The grant, which was announced last week, comes from the Henry Luce Foundation’s Clare Boothe Luce Program and will fund two professorships for new female faculty in the computer science and electrical and computer engineering departments at Duke. The University has committed to spending another $2.5 million to fully fund both positions.
Female undergraduates currently comprise 30.9 percent of students in the Pratt School of Engineering, and 14.4 percent of tenured and tenure-track faculty in Pratt are women, wrote George Truskey, Pratt’s interim dean, in an email.

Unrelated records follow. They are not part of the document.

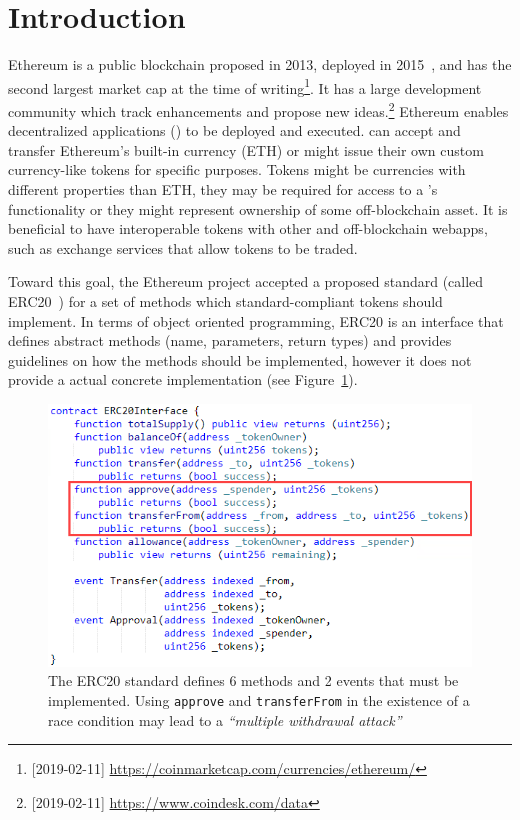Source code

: 
\section{Introduction}



Ethereum is a public blockchain proposed in 2013, deployed in 2015~\cite{Ref00}, and has the second largest market cap at the time of writing\footnote{[2019-02-11] \url{https://coinmarketcap.com/currencies/ethereum/}}. It has a large development community which track enhancements and propose new ideas.\footnote{[2019-02-11] \url{https://www.coindesk.com/data}} Ethereum enables decentralized applications (\dapps) to be deployed and executed. \dapps can accept and transfer Ethereum's built-in currency (ETH) or might issue their own custom currency-like tokens for specific purposes. Tokens might be currencies with different properties than ETH, they may be required for access to a \dapp's functionality or they might represent ownership of some off-blockchain asset. It is beneficial to have interoperable tokens with other \dapps and off-blockchain webapps, such as exchange services that allow tokens to be traded.

Toward this goal, the Ethereum project accepted a proposed standard (called ERC20~\cite{Ref08}) for a set of methods which standard-compliant tokens should implement. In terms of object oriented programming, ERC20 is an interface that defines abstract methods (name, parameters, return types) and provides guidelines on how the methods should be implemented, however it does not provide a actual concrete implementation (see Figure~\ref{fig:erc20api}). 

\begin{figure}[t!]
	\centering
	\includegraphics[width=1.0\linewidth]{figures/multiple_withdrawal_01.png}
	\caption{The ERC20 standard defines 6 methods and 2 events that must be implemented. Using \texttt{approve} and \texttt{transferFrom} in the existence of a race condition may lead to a \textit{``multiple withdrawal attack''}\label{fig:erc20api}}
\end{figure}

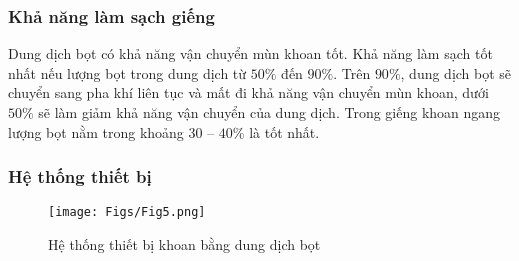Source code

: \documentclass[12pt,a4paper]{article}
\begin{document}
\subsubsection{Khả năng làm sạch giếng}
	Dung dịch bọt có khả năng vận chuyển mùn khoan tốt. Khả năng làm sạch tốt nhất nếu lượng bọt trong dung dịch từ $50\%$ đến $90\%$\cite{rehm2013underbalanced}. Trên $90\%$, dung dịch bọt sẽ chuyển sang pha khí liên tục và mất đi khả năng vận chuyển mùn khoan, dưới $50\%$ sẽ làm giảm khả năng vận chuyển của dung dịch. Trong giếng khoan ngang lượng bọt nằm trong khoảng $30$ – $40\%$ là tốt nhất.
\subsubsection{Hệ thống thiết bị}
	\begin{figure}[h]
	\centering
	\texttt{[image: Figs/Fig5.png]}
	\caption{Hệ thống thiết bị khoan bằng dung dịch bọt\cite{rehm2013underbalanced}}
	\end{figure}
	\newpage
\end{document}
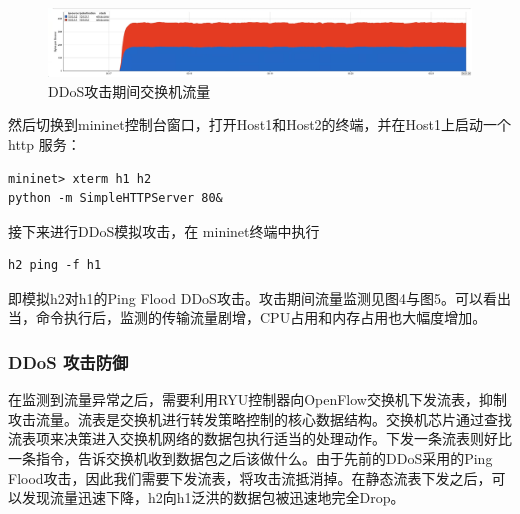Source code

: \begin{figure}[H]
	\centering
	\includegraphics[width=0.9\linewidth]{pics/screenshot017}
	\caption{DDoS攻击期间交换机流量}
	\label{fig:screenshot017}
\end{figure}

\begin{figure}[H]
	\centering
	\quad
\end{figure}
\begin{multicols}{2}
	
然后切换到mininet控制台窗口，打开Host1和Host2的终端，并在Host1上启动一个 http 服务：
\begin{lstlisting}
mininet> xterm h1 h2
python -m SimpleHTTPServer 80&
\end{lstlisting}
接下来进行DDoS模拟攻击，在 mininet终端中执行
\begin{lstlisting}
h2 ping -f h1
\end{lstlisting}
即模拟h2对h1的Ping Flood DDoS攻击。攻击期间流量监测见图4与图5。可以看出当，命令执行后，监测的传输流量剧增，CPU占用和内存占用也大幅度增加。
\subsubsection{DDoS 攻击防御}
在监测到流量异常之后，需要利用RYU控制器向OpenFlow交换机下发流表，抑制攻击流量。流表是交换机进行转发策略控制的核心数据结构。交换机芯片通过查找流表项来决策进入交换机网络的数据包执行适当的处理动作。下发一条流表则好比一条指令，告诉交换机收到数据包之后该做什么。由于先前的DDoS采用的Ping Flood攻击，因此我们需要下发流表，将攻击流抵消掉。在静态流表下发之后，可以发现流量迅速下降，h2向h1泛洪的数据包被迅速地完全Drop。
\end{multicols}

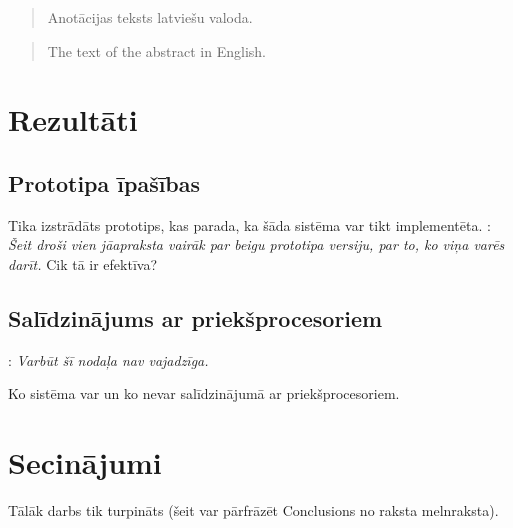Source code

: \documentclass[12pt]{report}
\newcommand{\fixme}[1]{\vskip 5mm\noindent{\bf FIXME}: {\it #1}}
\begin{document}
\titullapa

        \begin{abstract}
        Anotācijas teksts latviešu valoda.
        \end{abstract}
        \begin{abstract}
        The text of the abstract in English.
        \end{abstract}













\section{Rezultāti}
\subsection{Prototipa īpašības}
Tika izstrādāts prototips, kas parada, ka šāda sistēma var tikt implementēta.
\fixme{Šeit droši vien jāapraksta vairāk par beigu prototipa versiju, par to, ko viņa varēs darīt.} Cik tā ir efektīva?
\subsection{Salīdzinājums ar priekšprocesoriem}
\fixme{Varbūt šī nodaļa nav vajadzīga.}

Ko sistēma var un ko nevar salīdzinājumā ar priekšprocesoriem.

\section{Secinājumi}
Tālāk darbs tik turpināts (šeit var pārfrāzēt Conclusions no raksta melnraksta).



{}

\end{document}
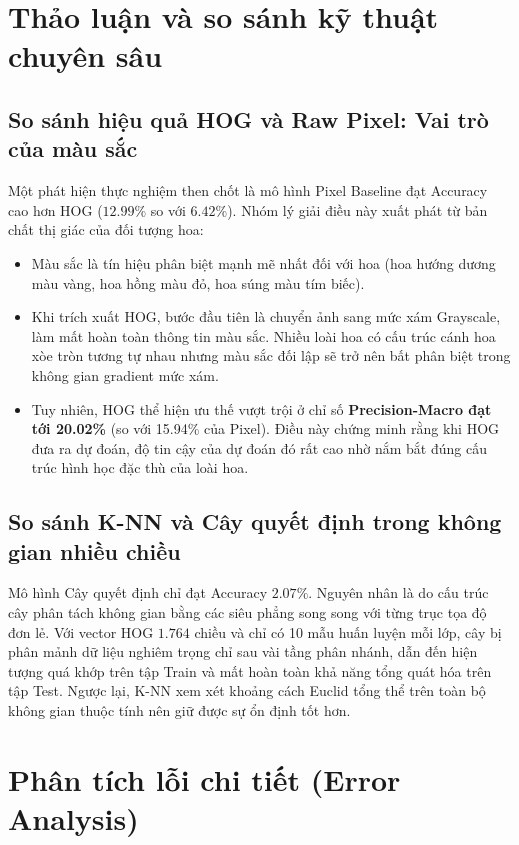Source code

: \documentclass[../DoAn.tex]{subfiles}
\begin{document}
\section{Thảo luận và so sánh kỹ thuật chuyên sâu}
\subsection{So sánh hiệu quả HOG và Raw Pixel: Vai trò của màu sắc}
Một phát hiện thực nghiệm then chốt là mô hình Pixel Baseline đạt Accuracy cao hơn HOG ($12.99\%$ so với $6.42\%$). Nhóm lý giải điều này xuất phát từ bản chất thị giác của đối tượng hoa:
\begin{itemize}
    \item Màu sắc là tín hiệu phân biệt mạnh mẽ nhất đối với hoa (hoa hướng dương màu vàng, hoa hồng màu đỏ, hoa súng màu tím biếc).
    \item Khi trích xuất HOG, bước đầu tiên là chuyển ảnh sang mức xám Grayscale, làm mất hoàn toàn thông tin màu sắc. Nhiều loài hoa có cấu trúc cánh hoa xòe tròn tương tự nhau nhưng màu sắc đối lập sẽ trở nên bất phân biệt trong không gian gradient mức xám.
    \item Tuy nhiên, HOG thể hiện ưu thế vượt trội ở chỉ số \textbf{Precision-Macro đạt tới 20.02\%} (so với 15.94\% của Pixel). Điều này chứng minh rằng khi HOG đưa ra dự đoán, độ tin cậy của dự đoán đó rất cao nhờ nắm bắt đúng cấu trúc hình học đặc thù của loài hoa.
\end{itemize}

\subsection{So sánh K-NN và Cây quyết định trong không gian nhiều chiều}
Mô hình Cây quyết định chỉ đạt Accuracy $2.07\%$. Nguyên nhân là do cấu trúc cây phân tách không gian bằng các siêu phẳng song song với từng trục tọa độ đơn lẻ. Với vector HOG $1.764$ chiều và chỉ có 10 mẫu huấn luyện mỗi lớp, cây bị phân mảnh dữ liệu nghiêm trọng chỉ sau vài tầng phân nhánh, dẫn đến hiện tượng quá khớp trên tập Train và mất hoàn toàn khả năng tổng quát hóa trên tập Test. Ngược lại, K-NN xem xét khoảng cách Euclid tổng thể trên toàn bộ không gian thuộc tính nên giữ được sự ổn định tốt hơn.

\section{Phân tích lỗi chi tiết (Error Analysis)}
\end{document}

Some STEM departments within the Trinity College of Arts and Sciences have reported a similar gender gap—only 20 percent of computer science majors, for example, are women, according to a September 2014 article in The Chronicle.
“University leadership, faculty and staff are deeply engaged in making Duke an even more inclusive and attractive institution for women in STEM, so receiving a Clare Boothe Luce professorship award is very exciting,” Provost Sally Kornbluth said in a Duke Today release. “The award will enable Duke to hire sought-after female candidates who will, in turn, inspire more women students to pursue careers in the sciences.”
The grant builds on a previous Clare Boothe Luce grant that funded fellowships for three female graduate students at Pratt from 2006 until 2008. The CBL program, which began giving grants in 1989, has supported more than 1,900 women in STEM fields nationwide.
Truskey said in the release that the new professors “will be welcomed into an environment at Duke where women are valued and supported as academics and students, and are visible and active as leaders.”
He noted that junior faculty face “immense pressure” early in their careers, and that Pratt is committed to creating a culture that supports the career development of all faculty, with an emphasis on women and minorities.
The grant comes midway through Kornbluth’s second year as Duke’s chief academic officer, following her eight-year tenure as the vice dean for basic science at the School of Medicine.
Kornbluth, who is Duke’s first female provost, told The Chronicle in August that one of her goals for the year is to initiate a “quantitative sciences push,” which she hopes will include increasing the connection between the School of Medicine and the University’s other academic programs. She said discussions were underway with Dr. A. Eugene Washington, chancellor for health affairs and president and CEO of Duke University Health System, “to bridge from the campus to the medical side.”